The Tangent Addition Formula is an essential tool that simplifies the process of finding the tangent of the sum of multiple angles. This formula can be extended to cover cases such as the tangent of twice, thrice, or four times an angle. Here is the generalized formula used for tangent multiples:

• For two angles: \( \tan(a + b) = \frac{\tan a + \tan b}{1 - \tan a \tan b} \)
• For four times an angle: \( \tan(4\theta) = \frac{4\tan \theta - 4\tan^3 \theta}{1 - 6\tan^2 \theta + \tan^4 \theta} \)

When dealing with inverse trigonometric functions, such as \( \tan^{-1} \), this formula allows us to break down complex equations into simpler, more manageable parts. In the exercise at hand, we apply it to resolve the expression \( \tan^{-1} y = 4 \tan^{-1} x \) by substituting \( \tan \theta = x \), allowing us to express \( y \) in terms of \( x \). The formula effectively helps in understanding relationships between angles and ensuring the solution maintains mathematical validity by avoiding undefined or infinite results.

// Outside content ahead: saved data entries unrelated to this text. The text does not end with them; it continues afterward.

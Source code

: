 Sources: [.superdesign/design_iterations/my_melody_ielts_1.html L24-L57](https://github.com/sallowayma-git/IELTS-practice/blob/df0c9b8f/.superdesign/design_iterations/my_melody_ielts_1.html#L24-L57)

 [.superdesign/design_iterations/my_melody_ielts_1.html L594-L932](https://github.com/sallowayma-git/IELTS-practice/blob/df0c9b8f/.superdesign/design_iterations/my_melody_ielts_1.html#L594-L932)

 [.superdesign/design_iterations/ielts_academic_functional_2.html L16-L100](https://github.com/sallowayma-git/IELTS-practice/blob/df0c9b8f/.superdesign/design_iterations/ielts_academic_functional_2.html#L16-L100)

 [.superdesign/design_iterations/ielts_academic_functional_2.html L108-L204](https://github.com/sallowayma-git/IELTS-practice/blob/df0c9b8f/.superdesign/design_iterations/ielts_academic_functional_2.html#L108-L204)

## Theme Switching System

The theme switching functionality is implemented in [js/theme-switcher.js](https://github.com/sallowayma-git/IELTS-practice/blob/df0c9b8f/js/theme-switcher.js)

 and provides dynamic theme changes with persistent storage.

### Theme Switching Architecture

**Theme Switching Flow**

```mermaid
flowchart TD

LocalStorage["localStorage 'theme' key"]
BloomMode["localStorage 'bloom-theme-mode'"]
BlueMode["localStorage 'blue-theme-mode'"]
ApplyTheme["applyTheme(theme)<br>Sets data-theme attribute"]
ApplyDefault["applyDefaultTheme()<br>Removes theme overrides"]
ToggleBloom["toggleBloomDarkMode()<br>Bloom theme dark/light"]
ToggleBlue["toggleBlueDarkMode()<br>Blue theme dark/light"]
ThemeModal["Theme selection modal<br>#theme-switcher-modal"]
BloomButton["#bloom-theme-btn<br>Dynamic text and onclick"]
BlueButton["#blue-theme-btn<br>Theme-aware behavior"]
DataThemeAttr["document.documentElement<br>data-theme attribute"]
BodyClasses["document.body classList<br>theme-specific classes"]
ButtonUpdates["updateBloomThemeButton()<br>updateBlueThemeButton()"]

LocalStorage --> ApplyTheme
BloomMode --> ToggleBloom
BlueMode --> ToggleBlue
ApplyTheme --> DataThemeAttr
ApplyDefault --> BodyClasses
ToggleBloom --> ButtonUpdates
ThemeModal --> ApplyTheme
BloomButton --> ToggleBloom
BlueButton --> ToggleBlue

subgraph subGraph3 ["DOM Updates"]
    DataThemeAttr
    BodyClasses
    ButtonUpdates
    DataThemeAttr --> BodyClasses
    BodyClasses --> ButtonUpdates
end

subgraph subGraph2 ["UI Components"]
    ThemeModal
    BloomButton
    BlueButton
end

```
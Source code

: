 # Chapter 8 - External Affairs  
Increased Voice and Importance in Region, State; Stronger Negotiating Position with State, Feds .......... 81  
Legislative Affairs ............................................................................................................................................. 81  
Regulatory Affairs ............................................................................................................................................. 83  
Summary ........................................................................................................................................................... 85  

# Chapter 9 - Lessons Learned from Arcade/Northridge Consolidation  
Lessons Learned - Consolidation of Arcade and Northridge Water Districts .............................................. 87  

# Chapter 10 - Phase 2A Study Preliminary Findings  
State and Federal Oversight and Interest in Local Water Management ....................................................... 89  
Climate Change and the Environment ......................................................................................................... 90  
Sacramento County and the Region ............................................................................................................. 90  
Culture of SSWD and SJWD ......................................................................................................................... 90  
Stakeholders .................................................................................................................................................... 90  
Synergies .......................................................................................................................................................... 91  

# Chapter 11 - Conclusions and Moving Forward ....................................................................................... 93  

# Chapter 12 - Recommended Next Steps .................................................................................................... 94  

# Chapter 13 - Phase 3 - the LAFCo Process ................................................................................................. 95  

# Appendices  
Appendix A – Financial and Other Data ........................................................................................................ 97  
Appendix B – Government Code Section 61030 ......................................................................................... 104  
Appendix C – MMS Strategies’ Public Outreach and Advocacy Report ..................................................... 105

Trigonometric equations incorporate trigonometric functions and are solved by finding angles that satisfy the equation. These equations often involve inverses, like \( \tan^{-1} \), which play a significant role in converting present values into angles. Solving such equations frequently requires creativity and a deep understanding of various trigonometric identities and formulas.
One approach to solving these equations is to rearrange them into a more familiar form, using identities like:

• \( \cos^2\theta + \sin^2\theta = 1 \)
• \( \tan \theta = \frac{\sin \theta}{\cos \theta} \)

In the example of \( \tan^{-1} y = 4 \tan^{-1} x \), we transform the equation into a solvable form using the tangent addition formula. By expressing \( y \) in terms of \( x \), we can effectively solve the equation, ensuring that the denominator does not equal zero, thereby maintaining a finite solution for \( y \).
Trigonometric equations require careful manipulation and a keen eye for when to apply certain identities, so practice makes perfect in this area.

The quadratic formula is a fundamental tool used to solve quadratic equations, which take the form of \( ax^2 + bx + c = 0 \). It is expressed as:
\[ x = \frac{-b \pm \sqrt{b^2 - 4ac}}{2a}\]This formula is reliable for determining the roots of any quadratic equation, which are the values that make the equation equal to zero.
In our given problem, we encounter a need to find critical values for \( x^2 \), which leads to setting \( x^4 - 6x^2 + 1 = 0 \). By substituting \( x^2 \) with \( t \), the expression is transformed into \( t^2 - 6t + 1 = 0 \). We then apply the quadratic formula to find:

• \( t = 3 + 2\sqrt{2} \)
• \( t = 3 - 2\sqrt{2} \)

The formula not only provides us with correct solutions but also ensures that no critical values make \( y \) infinite, reinforcing the importance of the quadratic formula in solving such mathematical problems. Understanding how to apply it correctly is crucial for solving many types of equations encountered in mathematics.